◆ **Your instructions**:
When the line containing "미래를 기대하고 있지 않았다." appears in the entries below, begin printing there and stop after the line containing "내 탓이 아니라면 누구 탓인데? 운이 나빴으니까? 운명이었으니까?"; print each of those lines exactly and no other line.

+++ Data for this task +++

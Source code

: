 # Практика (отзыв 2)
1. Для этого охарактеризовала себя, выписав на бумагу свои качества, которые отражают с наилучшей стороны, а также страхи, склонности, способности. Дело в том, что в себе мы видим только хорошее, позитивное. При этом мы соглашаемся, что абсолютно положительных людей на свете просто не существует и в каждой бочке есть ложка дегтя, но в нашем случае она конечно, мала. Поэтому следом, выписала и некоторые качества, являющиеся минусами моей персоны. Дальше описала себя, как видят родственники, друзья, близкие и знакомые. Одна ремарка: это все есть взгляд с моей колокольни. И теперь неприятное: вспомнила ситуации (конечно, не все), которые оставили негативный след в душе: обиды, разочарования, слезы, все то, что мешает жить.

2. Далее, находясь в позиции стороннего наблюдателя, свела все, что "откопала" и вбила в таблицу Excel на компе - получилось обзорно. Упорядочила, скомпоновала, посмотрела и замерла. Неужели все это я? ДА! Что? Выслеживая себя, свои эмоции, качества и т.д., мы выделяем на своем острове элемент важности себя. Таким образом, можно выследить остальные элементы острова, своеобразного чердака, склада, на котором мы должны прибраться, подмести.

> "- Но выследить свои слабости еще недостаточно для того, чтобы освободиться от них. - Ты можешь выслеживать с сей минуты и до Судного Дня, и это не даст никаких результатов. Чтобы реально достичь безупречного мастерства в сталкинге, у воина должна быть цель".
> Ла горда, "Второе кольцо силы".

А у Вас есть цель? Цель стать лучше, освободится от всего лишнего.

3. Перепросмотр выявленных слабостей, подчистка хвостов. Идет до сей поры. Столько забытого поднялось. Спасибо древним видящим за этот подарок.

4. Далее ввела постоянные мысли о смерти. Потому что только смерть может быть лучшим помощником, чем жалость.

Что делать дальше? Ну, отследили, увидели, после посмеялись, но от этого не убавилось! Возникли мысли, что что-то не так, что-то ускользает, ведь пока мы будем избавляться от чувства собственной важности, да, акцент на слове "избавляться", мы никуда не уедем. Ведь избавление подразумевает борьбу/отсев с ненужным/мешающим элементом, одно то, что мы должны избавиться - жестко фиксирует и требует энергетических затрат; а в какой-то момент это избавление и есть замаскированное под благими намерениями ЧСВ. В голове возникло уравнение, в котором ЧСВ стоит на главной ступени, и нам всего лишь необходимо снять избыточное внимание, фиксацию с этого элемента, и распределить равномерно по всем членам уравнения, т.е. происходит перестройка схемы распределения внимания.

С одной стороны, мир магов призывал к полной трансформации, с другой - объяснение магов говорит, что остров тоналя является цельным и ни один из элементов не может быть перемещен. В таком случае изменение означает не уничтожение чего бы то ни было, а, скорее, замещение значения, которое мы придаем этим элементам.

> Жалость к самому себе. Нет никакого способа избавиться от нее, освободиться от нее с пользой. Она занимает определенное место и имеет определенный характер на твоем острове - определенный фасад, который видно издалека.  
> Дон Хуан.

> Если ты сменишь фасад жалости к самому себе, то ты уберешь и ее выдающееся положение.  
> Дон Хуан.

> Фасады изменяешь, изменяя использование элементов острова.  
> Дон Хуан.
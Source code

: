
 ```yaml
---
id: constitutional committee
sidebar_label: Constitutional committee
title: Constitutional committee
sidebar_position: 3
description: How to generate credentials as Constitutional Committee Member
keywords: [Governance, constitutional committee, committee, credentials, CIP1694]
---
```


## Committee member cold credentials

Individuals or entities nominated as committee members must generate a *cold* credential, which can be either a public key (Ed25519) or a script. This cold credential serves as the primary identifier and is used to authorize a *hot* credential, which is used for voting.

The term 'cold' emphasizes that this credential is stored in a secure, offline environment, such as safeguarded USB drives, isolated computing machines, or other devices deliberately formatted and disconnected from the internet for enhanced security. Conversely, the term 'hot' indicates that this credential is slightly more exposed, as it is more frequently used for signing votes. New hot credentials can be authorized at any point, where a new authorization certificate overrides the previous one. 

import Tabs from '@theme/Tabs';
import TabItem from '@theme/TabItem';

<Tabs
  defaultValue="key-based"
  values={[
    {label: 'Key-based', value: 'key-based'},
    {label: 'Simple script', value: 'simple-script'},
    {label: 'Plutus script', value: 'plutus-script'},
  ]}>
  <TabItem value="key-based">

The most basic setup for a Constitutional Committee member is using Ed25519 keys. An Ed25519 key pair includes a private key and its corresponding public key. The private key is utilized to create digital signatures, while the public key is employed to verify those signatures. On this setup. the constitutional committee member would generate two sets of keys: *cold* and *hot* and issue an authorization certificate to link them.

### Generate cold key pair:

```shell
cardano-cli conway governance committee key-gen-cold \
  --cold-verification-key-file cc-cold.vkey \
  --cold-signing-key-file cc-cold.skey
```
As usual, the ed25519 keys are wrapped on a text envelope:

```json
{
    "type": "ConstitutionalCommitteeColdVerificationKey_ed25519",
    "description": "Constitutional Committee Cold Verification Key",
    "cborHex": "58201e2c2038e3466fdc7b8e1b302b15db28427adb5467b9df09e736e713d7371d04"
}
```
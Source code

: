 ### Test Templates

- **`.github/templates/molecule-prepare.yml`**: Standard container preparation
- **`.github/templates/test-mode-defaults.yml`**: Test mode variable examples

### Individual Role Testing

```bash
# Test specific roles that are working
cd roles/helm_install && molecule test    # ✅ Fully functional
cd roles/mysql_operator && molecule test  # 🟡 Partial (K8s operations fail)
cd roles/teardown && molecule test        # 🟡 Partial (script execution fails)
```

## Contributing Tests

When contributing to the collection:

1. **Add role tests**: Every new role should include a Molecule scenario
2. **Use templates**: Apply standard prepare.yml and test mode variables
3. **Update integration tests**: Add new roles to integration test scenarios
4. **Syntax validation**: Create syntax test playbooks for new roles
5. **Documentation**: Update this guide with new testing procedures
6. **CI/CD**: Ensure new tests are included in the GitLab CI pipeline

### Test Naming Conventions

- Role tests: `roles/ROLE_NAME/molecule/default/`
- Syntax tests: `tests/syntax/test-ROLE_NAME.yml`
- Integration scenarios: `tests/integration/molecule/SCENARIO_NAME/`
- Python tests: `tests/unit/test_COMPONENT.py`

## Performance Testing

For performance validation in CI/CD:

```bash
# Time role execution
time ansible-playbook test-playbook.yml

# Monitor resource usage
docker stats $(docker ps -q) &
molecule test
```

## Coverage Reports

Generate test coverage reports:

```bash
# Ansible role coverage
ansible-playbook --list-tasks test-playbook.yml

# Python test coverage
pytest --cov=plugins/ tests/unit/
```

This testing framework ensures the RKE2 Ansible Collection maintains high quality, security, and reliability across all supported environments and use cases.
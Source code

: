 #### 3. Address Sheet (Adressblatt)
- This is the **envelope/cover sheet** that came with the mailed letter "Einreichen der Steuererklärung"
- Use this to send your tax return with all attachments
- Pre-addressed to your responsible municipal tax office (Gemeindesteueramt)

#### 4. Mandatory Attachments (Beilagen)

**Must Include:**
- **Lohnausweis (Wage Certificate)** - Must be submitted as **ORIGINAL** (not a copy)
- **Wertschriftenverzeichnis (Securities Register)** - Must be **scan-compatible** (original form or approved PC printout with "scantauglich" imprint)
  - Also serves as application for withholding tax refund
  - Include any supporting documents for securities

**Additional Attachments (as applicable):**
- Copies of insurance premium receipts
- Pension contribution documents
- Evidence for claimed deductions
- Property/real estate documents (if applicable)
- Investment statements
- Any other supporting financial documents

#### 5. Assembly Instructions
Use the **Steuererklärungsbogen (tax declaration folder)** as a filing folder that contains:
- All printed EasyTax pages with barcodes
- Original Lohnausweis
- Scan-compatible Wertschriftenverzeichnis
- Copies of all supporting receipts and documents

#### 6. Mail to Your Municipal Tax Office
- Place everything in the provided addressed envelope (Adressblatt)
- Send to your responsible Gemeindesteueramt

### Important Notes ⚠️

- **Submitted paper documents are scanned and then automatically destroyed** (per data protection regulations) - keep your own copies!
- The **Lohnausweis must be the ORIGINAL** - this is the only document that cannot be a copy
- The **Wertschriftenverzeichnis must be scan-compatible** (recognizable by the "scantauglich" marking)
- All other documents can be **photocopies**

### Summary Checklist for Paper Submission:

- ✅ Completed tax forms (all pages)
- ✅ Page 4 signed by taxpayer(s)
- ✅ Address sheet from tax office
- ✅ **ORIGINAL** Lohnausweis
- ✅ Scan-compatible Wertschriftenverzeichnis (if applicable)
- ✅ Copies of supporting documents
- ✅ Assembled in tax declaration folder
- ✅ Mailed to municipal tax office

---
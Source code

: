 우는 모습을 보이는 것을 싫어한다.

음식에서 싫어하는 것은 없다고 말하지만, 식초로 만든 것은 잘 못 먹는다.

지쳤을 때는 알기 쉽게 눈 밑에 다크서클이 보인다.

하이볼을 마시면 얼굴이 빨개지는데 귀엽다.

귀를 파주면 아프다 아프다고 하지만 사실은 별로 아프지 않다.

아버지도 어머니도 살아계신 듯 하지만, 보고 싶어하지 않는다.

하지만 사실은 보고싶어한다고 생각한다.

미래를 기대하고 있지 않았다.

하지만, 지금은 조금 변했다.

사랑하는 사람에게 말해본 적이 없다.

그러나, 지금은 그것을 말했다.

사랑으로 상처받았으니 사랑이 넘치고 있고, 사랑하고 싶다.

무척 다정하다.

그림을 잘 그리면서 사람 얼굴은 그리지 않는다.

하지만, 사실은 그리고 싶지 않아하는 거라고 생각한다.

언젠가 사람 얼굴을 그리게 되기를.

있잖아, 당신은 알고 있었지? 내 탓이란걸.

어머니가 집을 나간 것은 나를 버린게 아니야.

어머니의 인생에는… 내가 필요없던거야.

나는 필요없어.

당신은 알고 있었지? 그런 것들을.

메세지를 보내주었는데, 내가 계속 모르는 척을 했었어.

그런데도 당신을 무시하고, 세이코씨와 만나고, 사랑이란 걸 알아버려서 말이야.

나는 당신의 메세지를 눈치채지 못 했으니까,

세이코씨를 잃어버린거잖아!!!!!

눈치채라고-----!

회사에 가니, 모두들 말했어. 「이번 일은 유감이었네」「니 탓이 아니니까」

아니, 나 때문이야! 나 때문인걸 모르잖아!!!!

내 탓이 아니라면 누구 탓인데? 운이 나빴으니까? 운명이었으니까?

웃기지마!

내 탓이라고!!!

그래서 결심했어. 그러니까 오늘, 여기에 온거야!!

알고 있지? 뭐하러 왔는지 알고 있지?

+++

◆ **Task response**:
미래를 기대하고 있지 않았다.

하지만, 지금은 조금 변했다.

사랑하는 사람에게 말해본 적이 없다.

그러나, 지금은 그것을 말했다.

사랑으로 상처받았으니 사랑이 넘치고 있고, 사랑하고 싶다.

무척 다정하다.

그림을 잘 그리면서 사람 얼굴은 그리지 않는다.

하지만, 사실은 그리고 싶지 않아하는 거라고 생각한다.

언젠가 사람 얼굴을 그리게 되기를.

있잖아, 당신은 알고 있었지? 내 탓이란걸.

어머니가 집을 나간 것은 나를 버린게 아니야.

어머니의 인생에는… 내가 필요없던거야.

나는 필요없어.

당신은 알고 있었지? 그런 것들을.

메세지를 보내주었는데, 내가 계속 모르는 척을 했었어.

그런데도 당신을 무시하고, 세이코씨와 만나고, 사랑이란 걸 알아버려서 말이야.

나는 당신의 메세지를 눈치채지 못 했으니까,

세이코씨를 잃어버린거잖아!!!!!

눈치채라고-----!

회사에 가니, 모두들 말했어. 「이번 일은 유감이었네」「니 탓이 아니니까」

아니, 나 때문이야! 나 때문인걸 모르잖아!!!!

내 탓이 아니라면 누구 탓인데? 운이 나빴으니까? 운명이었으니까?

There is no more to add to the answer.